What the exercise asks :: Of all the lines in the material, how many carry the string "your"? Respond with the number by itself.

Input records ::
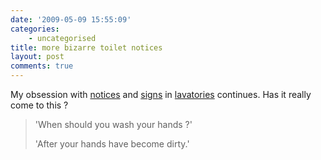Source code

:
 ```yaml
---
date: '2009-05-09 15:55:09'
categories:
    - uncategorised
title: more bizarre toilet notices
layout: post
comments: true
---
```


My obsession with
[notices](http://www.nbrightside.com/blog/2006/01/19/probably-the-best-marketing-campaign-ever)
and
[signs](http://www.nbrightside.com/blog/2006/07/06/just-do-what-you-are-told-2/)
in
[lavatories](http://www.nbrightside.com/blog/2006/12/07/british-toilet-humour)
continues. Has it really come to this ?

> 'When should you wash your hands ?'
>
> 'After your hands have become dirty.'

The answer :: 2